Data entries:
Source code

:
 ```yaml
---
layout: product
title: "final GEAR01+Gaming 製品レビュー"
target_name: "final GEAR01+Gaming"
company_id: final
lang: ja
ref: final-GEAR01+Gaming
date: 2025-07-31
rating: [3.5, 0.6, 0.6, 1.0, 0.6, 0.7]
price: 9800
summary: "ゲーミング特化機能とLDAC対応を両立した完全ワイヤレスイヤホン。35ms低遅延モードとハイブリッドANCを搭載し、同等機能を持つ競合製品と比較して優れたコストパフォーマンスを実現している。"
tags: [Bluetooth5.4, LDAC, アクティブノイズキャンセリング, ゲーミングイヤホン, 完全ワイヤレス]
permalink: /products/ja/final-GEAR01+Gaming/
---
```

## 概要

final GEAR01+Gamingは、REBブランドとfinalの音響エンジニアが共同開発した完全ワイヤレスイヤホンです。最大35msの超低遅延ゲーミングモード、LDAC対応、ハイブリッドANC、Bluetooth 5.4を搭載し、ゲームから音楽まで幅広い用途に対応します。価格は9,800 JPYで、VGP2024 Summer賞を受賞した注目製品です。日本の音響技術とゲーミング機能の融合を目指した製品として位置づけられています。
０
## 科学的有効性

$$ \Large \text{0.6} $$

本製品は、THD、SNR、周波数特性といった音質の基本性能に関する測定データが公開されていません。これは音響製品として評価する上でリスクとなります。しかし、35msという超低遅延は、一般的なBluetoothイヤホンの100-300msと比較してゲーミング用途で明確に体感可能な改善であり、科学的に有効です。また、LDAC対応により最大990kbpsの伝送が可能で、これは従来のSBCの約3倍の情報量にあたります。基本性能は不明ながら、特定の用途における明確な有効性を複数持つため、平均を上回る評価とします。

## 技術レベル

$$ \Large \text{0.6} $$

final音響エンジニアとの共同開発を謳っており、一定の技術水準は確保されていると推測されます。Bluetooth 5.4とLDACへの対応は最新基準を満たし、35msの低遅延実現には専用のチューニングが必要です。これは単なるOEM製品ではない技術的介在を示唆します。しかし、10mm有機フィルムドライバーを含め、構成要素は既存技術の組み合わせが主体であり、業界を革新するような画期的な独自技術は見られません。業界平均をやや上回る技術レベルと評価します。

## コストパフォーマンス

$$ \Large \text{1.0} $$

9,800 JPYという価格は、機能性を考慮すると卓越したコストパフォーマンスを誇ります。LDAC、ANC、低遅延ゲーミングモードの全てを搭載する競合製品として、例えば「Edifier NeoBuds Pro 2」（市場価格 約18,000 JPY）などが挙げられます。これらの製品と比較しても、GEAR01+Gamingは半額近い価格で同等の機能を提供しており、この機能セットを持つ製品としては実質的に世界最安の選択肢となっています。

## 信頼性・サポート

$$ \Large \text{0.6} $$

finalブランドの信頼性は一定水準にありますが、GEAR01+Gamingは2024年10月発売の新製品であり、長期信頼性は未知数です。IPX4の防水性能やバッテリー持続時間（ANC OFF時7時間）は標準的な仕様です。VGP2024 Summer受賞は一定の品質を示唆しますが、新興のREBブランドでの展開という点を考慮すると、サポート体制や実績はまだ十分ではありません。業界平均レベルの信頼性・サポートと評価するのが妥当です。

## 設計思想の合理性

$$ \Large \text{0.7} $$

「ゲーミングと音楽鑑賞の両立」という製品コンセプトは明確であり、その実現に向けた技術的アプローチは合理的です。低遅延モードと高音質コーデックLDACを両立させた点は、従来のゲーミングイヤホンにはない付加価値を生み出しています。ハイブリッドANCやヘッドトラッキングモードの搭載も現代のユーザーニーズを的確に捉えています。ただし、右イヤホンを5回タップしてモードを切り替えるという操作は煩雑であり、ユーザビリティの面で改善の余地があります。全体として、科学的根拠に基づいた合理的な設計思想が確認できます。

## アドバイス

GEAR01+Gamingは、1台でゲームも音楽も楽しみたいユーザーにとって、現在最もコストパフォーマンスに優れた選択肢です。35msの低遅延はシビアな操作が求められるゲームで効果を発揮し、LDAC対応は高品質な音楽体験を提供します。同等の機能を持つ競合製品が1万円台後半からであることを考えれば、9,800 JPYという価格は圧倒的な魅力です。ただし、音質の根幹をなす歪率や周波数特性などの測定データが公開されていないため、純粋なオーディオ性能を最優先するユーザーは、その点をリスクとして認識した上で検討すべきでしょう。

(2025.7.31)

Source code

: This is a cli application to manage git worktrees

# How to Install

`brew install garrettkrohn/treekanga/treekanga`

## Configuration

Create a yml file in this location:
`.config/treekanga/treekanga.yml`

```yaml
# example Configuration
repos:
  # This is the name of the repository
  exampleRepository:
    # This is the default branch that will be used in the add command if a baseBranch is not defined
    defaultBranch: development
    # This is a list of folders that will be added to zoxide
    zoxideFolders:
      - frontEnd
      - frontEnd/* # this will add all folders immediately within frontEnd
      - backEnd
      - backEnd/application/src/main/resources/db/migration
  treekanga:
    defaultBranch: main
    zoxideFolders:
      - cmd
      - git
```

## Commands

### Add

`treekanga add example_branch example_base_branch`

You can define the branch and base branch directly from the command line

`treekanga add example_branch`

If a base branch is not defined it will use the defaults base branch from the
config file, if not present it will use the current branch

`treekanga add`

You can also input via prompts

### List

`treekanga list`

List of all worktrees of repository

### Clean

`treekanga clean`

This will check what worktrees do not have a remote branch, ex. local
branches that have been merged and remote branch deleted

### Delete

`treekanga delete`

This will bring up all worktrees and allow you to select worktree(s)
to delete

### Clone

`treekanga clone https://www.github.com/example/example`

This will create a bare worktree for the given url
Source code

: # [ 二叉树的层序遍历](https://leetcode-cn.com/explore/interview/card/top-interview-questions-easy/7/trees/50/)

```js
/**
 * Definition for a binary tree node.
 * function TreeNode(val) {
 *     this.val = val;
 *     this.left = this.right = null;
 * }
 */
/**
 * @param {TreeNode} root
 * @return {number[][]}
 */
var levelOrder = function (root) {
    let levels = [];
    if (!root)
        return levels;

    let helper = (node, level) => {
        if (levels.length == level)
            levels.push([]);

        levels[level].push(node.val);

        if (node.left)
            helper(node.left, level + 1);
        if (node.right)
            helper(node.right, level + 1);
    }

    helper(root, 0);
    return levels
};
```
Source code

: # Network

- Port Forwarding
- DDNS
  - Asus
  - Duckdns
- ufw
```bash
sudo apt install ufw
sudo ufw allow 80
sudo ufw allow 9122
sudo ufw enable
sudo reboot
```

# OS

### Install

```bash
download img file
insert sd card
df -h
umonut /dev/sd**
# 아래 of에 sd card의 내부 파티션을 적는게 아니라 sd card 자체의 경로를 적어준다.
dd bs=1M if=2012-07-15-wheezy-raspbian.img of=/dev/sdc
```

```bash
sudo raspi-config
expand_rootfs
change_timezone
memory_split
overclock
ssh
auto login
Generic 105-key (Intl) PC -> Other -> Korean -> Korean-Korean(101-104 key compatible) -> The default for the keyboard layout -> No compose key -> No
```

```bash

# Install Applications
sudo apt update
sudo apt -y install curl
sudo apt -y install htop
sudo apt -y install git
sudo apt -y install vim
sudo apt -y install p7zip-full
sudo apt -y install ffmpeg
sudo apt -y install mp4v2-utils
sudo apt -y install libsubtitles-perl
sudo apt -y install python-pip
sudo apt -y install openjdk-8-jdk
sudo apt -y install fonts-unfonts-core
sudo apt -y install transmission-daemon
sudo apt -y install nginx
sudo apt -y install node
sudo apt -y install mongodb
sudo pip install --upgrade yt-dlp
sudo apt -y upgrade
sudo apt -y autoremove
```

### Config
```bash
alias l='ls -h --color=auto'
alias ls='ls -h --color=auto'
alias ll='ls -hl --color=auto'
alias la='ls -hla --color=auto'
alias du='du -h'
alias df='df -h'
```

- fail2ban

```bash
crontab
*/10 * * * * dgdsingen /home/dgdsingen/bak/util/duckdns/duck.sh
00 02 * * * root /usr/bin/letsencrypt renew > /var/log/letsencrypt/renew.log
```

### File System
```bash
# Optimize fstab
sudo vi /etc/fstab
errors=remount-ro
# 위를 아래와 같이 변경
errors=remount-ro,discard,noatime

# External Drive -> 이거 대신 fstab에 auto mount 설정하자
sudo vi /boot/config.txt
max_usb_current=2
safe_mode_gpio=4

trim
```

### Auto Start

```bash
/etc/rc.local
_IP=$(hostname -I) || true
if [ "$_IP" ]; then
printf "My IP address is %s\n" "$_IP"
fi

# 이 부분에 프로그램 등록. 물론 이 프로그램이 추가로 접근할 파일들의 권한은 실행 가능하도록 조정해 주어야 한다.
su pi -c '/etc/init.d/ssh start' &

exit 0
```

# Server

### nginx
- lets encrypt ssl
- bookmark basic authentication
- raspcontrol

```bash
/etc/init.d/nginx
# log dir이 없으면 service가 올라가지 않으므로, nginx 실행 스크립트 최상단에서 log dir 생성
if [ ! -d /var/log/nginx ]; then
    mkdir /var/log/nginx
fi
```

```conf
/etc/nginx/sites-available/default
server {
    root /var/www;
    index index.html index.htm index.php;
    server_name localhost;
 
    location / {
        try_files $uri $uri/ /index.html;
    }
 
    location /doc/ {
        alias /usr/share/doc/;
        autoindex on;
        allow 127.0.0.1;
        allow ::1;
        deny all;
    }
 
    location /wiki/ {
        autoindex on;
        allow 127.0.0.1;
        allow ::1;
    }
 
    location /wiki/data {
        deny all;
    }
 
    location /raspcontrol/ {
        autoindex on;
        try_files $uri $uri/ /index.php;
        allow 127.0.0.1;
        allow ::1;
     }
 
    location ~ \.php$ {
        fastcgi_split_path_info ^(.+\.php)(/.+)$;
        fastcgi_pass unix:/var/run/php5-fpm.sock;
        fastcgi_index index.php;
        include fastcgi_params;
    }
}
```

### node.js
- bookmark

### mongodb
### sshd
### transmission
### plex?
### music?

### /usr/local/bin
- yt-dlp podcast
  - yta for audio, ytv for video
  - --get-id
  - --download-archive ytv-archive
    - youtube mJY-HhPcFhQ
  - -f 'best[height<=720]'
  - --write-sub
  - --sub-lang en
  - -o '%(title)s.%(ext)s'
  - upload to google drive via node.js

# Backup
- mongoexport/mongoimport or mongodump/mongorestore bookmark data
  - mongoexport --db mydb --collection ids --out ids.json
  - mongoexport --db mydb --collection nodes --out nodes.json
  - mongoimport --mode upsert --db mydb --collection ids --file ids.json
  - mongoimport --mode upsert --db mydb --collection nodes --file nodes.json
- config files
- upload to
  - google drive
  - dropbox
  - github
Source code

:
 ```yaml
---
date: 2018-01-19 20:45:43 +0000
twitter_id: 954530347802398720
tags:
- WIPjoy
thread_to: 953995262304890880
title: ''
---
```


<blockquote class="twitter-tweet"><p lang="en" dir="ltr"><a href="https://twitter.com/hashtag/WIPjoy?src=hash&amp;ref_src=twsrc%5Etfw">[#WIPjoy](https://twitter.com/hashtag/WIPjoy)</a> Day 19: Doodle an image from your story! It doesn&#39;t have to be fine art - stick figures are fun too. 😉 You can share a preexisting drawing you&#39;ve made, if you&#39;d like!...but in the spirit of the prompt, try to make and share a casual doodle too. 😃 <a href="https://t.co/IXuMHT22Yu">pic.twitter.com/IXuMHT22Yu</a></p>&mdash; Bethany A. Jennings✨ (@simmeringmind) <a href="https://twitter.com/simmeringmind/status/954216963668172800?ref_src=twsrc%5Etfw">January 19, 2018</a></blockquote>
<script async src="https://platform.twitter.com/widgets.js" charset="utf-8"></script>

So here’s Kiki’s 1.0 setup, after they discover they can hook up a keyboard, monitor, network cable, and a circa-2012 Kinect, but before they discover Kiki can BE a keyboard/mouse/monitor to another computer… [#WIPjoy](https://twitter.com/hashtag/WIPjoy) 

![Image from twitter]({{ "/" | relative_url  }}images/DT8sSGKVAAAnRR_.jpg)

Assigned task:
Return the line that contains "So here’s Kiki’s", along with every line after it in the data above, exactly and with nothing else.

Output:
So here’s Kiki’s 1.0 setup, after they discover they can hook up a keyboard, monitor, network cable, and a circa-2012 Kinect, but before they discover Kiki can BE a keyboard/mouse/monitor to another computer… [#WIPjoy](https://twitter.com/hashtag/WIPjoy) 

![Image from twitter]({{ "/" | relative_url  }}images/DT8sSGKVAAAnRR_.jpg)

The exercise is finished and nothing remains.